### Recorded data

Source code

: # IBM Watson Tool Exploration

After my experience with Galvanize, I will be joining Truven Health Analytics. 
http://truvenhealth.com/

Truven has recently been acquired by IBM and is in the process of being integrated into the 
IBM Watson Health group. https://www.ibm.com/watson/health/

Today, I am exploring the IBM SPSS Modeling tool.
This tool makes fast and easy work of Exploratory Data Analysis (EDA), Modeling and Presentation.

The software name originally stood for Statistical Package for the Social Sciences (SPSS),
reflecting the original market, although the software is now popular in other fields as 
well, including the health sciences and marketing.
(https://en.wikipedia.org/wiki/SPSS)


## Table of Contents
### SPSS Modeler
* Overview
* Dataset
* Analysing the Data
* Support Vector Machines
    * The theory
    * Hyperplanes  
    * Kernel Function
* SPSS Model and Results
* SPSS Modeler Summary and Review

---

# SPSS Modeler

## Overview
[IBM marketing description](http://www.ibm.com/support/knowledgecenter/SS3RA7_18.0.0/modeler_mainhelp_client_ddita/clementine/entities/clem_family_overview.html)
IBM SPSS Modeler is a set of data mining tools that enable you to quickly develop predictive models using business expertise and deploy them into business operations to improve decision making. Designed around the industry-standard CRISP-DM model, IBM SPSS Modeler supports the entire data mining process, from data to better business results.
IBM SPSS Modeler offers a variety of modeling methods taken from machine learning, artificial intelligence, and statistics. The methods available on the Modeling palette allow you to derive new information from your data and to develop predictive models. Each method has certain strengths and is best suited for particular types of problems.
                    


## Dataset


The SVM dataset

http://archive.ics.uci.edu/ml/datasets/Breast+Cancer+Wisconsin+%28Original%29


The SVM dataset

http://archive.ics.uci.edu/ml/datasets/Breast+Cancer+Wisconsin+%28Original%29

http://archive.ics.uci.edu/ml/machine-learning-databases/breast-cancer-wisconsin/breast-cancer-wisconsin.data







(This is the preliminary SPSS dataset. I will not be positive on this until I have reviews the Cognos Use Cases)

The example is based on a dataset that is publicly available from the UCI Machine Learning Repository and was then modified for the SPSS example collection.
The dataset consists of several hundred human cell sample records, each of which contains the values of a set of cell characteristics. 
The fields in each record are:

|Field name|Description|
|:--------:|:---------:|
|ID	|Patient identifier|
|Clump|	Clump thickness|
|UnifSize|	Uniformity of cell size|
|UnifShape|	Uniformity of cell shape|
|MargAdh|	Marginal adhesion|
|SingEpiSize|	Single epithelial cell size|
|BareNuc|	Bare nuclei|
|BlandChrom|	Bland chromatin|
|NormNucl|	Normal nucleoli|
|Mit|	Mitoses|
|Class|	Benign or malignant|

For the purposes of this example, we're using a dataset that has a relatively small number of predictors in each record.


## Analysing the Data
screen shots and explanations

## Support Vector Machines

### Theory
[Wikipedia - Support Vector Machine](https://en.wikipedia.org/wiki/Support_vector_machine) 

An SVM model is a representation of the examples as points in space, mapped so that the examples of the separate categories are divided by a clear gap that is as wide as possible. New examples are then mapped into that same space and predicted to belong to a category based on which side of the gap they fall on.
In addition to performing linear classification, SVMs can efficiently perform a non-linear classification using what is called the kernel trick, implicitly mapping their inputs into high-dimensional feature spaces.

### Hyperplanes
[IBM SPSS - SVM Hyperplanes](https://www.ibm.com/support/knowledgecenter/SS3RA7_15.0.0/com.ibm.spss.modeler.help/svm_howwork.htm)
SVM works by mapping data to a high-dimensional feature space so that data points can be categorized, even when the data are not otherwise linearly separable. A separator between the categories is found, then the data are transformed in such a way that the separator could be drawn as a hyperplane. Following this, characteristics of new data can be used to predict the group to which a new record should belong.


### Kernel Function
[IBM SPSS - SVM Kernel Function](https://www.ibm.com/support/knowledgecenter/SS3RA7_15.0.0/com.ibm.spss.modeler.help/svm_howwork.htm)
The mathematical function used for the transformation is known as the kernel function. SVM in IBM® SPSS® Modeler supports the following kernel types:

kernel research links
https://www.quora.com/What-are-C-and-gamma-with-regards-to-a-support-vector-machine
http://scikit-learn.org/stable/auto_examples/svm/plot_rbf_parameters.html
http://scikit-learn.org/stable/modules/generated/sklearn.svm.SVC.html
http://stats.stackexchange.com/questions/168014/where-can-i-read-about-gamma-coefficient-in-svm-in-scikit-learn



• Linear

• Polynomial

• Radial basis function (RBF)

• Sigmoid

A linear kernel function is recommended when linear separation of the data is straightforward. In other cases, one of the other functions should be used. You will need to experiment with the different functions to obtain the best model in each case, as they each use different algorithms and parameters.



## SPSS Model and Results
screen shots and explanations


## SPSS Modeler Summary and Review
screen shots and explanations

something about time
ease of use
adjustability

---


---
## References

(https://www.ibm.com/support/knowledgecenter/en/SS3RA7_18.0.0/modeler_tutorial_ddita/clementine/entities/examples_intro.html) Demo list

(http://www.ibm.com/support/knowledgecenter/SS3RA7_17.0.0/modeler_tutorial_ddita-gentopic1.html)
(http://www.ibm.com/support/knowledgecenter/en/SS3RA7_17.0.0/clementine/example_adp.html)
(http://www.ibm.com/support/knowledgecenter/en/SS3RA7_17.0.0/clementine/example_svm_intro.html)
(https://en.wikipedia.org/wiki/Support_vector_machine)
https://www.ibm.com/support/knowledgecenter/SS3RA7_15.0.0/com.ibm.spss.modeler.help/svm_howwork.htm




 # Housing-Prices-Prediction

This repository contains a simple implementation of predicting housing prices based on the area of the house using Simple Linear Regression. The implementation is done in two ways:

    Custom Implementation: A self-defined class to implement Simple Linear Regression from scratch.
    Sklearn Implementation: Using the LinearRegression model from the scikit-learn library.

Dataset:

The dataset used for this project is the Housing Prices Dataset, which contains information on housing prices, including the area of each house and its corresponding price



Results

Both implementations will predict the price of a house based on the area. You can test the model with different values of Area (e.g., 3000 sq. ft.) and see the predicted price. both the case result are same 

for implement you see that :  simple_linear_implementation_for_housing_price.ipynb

### Assignment
Output nothing but the lines from the one with "Custom Implementation: A" through the last line above, each exactly as it stands.

### Output
    Custom Implementation: A self-defined class to implement Simple Linear Regression from scratch.
    Sklearn Implementation: Using the LinearRegression model from the scikit-learn library.

Dataset:

The dataset used for this project is the Housing Prices Dataset, which contains information on housing prices, including the area of each house and its corresponding price



Results

Both implementations will predict the price of a house based on the area. You can test the model with different values of Area (e.g., 3000 sq. ft.) and see the predicted price. both the case result are same 

for implement you see that :  simple_linear_implementation_for_housing_price.ipynb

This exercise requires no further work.